Спод выпрямился, красный как рак. Я злорадно отметил про себя, что, заглядывая под сиденья, он испачкал нос машинным маслом. Он холодно взглянул на Стиффи:
– Ты, кажется, назвала меня ослом?
– Естественно. Мои гувернантки с пеленок мне внушали, что надо говорить правду. Обвинить Берти в воровстве – какая глупость!
– Вот и я говорю – глупость, – поддакнул я. – Даже, я бы сказал, чушь.
– Статуэтка на месте, в комнате, где хранится кол лекция.
– Ее там нет.
– Кто сказал?
– Я говорю.
– А я говорю, она там. Иди посмотри, если мне не веришь. Бартоломью, а ну, прекрати немедленно, скотина! – вдруг закричала Стиффи, круто переменив тему нашей беседы, и сломя голову бросилась к своему любимцу, который, кажется, подцепил какую-то падаль и вовсю играл с нею. Ход Стиффиных мыслей был ясен. Даже когда скотч-терьер безупречно чист, от него пахнет отнюдь не фиалками. А если к этому природному благоуханию добавить аромат, например, дохлой крысы или чего-то подобного, получится букет, чересчур пикантный для человеческих ноздрей. Последовала короткая перепалка, и Бартоломью, который, само собой, бранился последними словами, был отбуксирован в направлении ванной комнаты.

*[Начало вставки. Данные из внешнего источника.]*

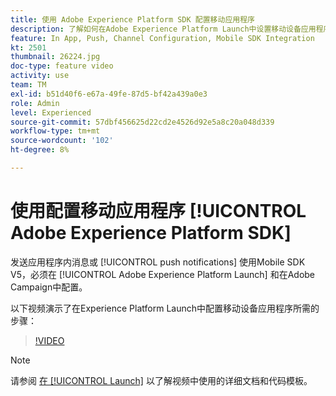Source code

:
 ```yaml
---
title: 使用 Adobe Experience Platform SDK 配置移动应用程序
description: 了解如何在Adobe Experience Platform Launch中设置移动设备应用程序，以及如何在Adobe Campaign中对其进行配置。
feature: In App, Push, Channel Configuration, Mobile SDK Integration
kt: 2501
thumbnail: 26224.jpg
doc-type: feature video
activity: use
team: TM
exl-id: b51d40f6-e67a-49fe-87d5-bf42a439a0e3
role: Admin
level: Experienced
source-git-commit: 57dbf456625d22cd2e4526d92e5a8c20a048d339
workflow-type: tm+mt
source-wordcount: '102'
ht-degree: 8%

---
```



# 使用配置移动应用程序 [!UICONTROL Adobe Experience Platform SDK]

发送应用程序内消息或 [!UICONTROL push notifications] 使用Mobile SDK V5，必须在 [!UICONTROL Adobe Experience Platform Launch] 和在Adobe Campaign中配置。

以下视频演示了在Experience Platform Launch中配置移动设备应用程序所需的步骤：

>[!VIDEO](https://video.tv.adobe.com/v/26224?quality=12)

>[!NOTE]
>
>请参阅 [在 [!UICONTROL Launch]](https://experienceleague.adobe.com/docs/campaign-standard/using/administrating/configuring-channels/configuring-a-mobile-application.html?lang=en) 以了解视频中使用的详细文档和代码模板。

Минуту-другую спустя вновь появился Спод. Спеси у него явно поубавилось.
– Кажется, я несправедливо обошелся с вами, Вустер, – сказал он так кротко, что я был просто поражен.
Вустеры отличаются великодушием. Вустеры не попирают побежденных железной пятой.
– О, значит, статуэтка на месте?
– Э-э… да. Да, на месте.
– Ну что же, бывает, любой может ошибиться.
– Я бы мог поклясться, что она исчезла.
– Но дверь-то заперта?
– Да.
– По-моему, такое случается только в детективных романах. Комната заперта, окон нет, и вдруг, нате пожалуйста, в одно прекрасное утро там находят миллионера, и из груди у него торчит кинжал восточного образца… Между прочим, у вас нос в машинном масле.
– О, в самом деле? – сказал он, хватаясь за нос.
– Теперь вы размазали его по щеке. На вашем месте я бы по примеру Бартоломью отправился в ванную.
– Так я и сделаю. Благодарю вас, Вустер.
– Не за что, Спод, вернее, Сидкап. И не жалейте мыла.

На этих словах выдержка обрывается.